* EXERCISE: The answer should consist of each line below that contains the word "method".

Source texts of formatted documents:

----

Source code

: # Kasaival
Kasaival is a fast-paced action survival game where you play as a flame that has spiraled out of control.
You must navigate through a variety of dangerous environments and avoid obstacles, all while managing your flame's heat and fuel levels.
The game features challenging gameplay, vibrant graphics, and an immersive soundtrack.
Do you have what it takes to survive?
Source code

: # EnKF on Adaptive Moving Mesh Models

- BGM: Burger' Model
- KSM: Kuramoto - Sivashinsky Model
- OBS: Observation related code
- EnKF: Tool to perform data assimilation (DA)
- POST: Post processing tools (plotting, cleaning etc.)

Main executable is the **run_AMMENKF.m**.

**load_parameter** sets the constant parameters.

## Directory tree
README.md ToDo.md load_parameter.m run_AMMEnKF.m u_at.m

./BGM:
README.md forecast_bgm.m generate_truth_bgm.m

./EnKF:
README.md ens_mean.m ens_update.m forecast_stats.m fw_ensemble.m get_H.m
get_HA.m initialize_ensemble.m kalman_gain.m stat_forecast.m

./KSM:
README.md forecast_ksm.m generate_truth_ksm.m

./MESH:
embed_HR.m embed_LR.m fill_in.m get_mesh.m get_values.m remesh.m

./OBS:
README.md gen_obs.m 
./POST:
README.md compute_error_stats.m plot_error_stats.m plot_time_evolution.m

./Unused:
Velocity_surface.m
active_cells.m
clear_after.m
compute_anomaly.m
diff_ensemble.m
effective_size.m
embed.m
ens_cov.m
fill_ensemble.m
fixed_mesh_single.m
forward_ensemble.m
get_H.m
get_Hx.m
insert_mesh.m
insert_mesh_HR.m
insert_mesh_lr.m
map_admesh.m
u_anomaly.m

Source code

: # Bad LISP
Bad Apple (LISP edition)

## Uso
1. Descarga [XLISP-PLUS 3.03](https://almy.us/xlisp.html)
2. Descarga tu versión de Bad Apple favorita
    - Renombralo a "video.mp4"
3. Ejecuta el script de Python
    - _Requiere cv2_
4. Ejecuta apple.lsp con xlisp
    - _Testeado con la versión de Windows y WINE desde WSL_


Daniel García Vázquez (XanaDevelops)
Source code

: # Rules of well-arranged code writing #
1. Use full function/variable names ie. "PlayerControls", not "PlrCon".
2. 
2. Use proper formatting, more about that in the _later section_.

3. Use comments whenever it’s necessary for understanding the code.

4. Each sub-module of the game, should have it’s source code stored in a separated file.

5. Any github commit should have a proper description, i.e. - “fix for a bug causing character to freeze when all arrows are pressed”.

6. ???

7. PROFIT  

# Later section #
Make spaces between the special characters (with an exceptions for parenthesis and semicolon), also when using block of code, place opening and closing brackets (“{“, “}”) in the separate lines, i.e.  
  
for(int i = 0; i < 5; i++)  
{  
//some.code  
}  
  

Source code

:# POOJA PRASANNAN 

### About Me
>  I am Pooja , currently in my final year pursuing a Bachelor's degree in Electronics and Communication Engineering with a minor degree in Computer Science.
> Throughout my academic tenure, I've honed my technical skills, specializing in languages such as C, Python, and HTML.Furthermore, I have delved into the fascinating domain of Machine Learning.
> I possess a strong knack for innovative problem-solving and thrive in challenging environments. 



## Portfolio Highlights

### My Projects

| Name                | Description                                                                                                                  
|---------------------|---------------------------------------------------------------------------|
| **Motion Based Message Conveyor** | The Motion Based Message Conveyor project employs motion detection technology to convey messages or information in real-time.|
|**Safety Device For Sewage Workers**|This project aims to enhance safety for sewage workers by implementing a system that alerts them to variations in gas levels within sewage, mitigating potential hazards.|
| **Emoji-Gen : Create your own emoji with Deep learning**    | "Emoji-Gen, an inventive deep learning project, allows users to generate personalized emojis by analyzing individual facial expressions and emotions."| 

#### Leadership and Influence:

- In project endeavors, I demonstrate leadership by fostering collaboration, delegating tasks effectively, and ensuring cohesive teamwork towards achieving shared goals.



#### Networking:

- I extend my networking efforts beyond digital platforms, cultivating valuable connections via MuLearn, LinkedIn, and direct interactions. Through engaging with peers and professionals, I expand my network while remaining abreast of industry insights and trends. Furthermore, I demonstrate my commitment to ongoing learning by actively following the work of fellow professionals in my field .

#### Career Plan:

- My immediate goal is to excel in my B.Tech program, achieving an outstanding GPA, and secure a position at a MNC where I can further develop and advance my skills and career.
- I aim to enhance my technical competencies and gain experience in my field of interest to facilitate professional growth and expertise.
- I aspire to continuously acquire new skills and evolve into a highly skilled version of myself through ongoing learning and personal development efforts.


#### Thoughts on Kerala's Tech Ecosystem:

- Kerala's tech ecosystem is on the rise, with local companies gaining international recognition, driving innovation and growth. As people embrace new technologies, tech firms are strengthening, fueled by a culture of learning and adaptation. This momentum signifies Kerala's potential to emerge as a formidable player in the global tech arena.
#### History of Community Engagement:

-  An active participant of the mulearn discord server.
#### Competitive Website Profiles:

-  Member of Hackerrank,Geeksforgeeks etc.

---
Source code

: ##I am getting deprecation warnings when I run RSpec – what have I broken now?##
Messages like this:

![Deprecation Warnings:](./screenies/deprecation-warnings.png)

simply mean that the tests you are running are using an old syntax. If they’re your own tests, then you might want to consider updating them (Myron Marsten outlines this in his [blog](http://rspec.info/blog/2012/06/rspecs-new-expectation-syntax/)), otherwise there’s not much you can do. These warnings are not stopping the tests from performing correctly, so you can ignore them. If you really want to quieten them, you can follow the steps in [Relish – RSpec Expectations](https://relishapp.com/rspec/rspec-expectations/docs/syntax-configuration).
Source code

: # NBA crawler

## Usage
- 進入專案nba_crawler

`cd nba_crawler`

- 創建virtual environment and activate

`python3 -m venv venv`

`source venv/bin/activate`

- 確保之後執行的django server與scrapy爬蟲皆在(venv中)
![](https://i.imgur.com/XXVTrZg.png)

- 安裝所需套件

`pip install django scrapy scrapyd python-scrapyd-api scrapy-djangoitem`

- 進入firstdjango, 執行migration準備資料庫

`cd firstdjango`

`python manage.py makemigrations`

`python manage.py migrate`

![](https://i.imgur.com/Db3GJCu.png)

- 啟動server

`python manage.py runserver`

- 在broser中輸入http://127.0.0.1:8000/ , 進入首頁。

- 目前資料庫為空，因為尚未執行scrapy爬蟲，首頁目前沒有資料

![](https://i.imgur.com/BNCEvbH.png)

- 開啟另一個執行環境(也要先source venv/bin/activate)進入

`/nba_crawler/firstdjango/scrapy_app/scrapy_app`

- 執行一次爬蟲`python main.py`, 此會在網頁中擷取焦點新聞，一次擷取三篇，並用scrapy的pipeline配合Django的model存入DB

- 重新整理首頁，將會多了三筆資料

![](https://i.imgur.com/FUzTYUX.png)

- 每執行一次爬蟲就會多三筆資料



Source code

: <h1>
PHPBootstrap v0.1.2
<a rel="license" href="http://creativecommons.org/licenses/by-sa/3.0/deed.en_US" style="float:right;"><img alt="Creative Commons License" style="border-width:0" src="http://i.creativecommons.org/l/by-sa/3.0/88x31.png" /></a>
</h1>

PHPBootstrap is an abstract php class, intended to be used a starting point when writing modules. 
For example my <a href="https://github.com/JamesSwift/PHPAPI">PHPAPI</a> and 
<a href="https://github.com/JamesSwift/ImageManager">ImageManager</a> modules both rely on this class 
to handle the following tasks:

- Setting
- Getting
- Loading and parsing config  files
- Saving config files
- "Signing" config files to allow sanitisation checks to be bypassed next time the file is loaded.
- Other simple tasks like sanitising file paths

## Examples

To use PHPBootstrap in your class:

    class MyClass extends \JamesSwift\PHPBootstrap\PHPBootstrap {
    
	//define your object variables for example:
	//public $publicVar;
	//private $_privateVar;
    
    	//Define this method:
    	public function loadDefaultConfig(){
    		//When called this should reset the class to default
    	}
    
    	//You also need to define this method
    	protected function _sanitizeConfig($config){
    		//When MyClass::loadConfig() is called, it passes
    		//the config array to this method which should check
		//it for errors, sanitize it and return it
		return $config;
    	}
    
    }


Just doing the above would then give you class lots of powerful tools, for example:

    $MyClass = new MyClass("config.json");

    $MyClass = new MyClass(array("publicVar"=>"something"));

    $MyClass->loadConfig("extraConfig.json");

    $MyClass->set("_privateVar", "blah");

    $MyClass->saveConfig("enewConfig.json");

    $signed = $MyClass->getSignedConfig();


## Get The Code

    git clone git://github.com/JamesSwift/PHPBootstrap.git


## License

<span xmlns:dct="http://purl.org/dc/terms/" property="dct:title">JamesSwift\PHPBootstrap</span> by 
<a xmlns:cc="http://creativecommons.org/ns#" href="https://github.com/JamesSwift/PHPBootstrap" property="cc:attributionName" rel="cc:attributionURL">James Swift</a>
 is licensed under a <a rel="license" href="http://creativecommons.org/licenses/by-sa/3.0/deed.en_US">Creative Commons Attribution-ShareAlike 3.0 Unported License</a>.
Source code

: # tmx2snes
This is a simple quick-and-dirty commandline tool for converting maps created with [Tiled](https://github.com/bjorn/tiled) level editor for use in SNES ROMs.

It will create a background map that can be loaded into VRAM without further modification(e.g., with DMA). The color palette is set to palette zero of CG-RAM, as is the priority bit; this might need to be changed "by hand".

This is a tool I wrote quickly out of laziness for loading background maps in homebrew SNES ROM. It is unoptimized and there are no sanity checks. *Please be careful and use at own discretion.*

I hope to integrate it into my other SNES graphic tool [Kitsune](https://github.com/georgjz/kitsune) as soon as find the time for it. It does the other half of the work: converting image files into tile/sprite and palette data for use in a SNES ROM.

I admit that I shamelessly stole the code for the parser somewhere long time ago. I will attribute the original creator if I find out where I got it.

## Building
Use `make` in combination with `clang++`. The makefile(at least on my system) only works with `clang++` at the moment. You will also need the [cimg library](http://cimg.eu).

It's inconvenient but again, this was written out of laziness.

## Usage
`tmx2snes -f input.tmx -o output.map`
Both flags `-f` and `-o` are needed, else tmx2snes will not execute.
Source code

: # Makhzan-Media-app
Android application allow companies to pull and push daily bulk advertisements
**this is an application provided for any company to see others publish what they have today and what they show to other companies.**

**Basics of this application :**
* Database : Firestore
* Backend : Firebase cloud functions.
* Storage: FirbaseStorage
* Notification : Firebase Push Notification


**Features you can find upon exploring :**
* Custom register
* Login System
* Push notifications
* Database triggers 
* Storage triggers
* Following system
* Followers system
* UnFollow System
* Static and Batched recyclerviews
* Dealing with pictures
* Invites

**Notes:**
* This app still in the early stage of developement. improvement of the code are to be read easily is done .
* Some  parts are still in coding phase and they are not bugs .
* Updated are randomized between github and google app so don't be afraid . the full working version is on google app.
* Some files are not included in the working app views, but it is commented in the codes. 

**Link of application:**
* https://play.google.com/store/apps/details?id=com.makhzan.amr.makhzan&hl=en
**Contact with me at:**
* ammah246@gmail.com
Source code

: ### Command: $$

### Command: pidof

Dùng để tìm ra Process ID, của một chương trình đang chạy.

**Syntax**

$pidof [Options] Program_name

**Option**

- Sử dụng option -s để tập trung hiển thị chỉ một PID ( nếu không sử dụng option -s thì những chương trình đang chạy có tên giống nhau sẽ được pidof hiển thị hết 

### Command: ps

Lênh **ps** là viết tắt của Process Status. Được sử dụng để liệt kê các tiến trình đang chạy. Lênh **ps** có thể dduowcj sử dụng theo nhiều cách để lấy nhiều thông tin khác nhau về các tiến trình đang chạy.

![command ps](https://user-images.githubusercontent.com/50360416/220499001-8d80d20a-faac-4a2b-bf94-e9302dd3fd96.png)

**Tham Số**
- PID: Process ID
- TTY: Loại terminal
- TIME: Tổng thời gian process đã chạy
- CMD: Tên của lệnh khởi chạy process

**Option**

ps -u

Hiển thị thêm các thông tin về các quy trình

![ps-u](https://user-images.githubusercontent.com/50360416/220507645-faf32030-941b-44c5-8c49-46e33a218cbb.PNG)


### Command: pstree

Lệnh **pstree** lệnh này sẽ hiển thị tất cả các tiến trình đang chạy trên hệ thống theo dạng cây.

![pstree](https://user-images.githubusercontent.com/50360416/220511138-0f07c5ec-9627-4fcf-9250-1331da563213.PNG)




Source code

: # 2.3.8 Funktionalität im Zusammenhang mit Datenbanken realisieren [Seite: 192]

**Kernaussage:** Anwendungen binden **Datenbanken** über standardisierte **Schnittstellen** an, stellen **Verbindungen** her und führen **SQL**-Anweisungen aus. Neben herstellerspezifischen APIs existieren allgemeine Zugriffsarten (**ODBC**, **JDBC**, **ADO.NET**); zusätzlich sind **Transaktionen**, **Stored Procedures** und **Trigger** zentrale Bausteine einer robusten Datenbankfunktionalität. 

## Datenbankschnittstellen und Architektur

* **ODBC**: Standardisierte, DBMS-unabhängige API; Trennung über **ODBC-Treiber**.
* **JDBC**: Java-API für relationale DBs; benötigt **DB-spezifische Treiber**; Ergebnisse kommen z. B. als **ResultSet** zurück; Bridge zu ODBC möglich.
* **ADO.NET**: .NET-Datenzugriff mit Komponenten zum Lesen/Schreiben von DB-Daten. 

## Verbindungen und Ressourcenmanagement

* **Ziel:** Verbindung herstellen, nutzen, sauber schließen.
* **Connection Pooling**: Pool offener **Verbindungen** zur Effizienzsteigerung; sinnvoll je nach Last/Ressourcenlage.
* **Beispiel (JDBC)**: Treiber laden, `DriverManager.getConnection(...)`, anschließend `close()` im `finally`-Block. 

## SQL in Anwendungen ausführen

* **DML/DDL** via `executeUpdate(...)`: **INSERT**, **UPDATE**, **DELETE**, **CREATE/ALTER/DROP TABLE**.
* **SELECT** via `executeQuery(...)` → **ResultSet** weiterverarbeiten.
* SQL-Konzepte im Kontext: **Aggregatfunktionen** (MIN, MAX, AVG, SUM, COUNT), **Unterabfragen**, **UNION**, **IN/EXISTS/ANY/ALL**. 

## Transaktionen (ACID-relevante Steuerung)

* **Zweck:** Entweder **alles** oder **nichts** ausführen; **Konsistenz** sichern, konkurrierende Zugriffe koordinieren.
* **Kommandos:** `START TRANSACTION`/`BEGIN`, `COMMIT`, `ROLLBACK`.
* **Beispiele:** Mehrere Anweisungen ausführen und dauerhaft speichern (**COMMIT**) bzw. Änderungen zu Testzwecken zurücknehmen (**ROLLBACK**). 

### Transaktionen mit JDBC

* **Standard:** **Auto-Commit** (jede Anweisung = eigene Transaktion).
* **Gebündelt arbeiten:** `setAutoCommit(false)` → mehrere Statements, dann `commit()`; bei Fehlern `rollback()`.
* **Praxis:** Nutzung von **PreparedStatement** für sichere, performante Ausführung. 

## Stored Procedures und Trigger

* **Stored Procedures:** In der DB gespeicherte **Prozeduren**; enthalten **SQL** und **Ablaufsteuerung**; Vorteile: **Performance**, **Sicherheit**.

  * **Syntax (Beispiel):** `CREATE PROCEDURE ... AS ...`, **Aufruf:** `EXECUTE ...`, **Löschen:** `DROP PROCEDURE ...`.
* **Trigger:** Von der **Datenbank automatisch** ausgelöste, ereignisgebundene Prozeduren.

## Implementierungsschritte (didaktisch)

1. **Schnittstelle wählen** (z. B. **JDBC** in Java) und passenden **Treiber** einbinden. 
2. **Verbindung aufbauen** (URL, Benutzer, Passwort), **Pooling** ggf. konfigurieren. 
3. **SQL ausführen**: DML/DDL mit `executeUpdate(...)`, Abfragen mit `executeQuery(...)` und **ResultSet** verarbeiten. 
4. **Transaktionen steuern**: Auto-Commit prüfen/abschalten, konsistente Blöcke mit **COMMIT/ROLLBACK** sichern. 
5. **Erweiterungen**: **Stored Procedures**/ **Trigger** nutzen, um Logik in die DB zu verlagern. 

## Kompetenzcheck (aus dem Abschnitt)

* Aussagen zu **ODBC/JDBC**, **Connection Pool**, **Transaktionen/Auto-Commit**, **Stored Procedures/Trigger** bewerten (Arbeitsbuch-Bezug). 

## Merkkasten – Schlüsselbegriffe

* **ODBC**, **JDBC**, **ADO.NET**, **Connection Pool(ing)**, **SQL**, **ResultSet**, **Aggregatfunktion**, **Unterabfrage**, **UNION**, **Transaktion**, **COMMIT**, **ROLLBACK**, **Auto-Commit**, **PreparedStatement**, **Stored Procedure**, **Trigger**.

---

----

* COMPLETED EXERCISE:
    	//Define this method:
    	//You also need to define this method
    		//the config array to this method which should check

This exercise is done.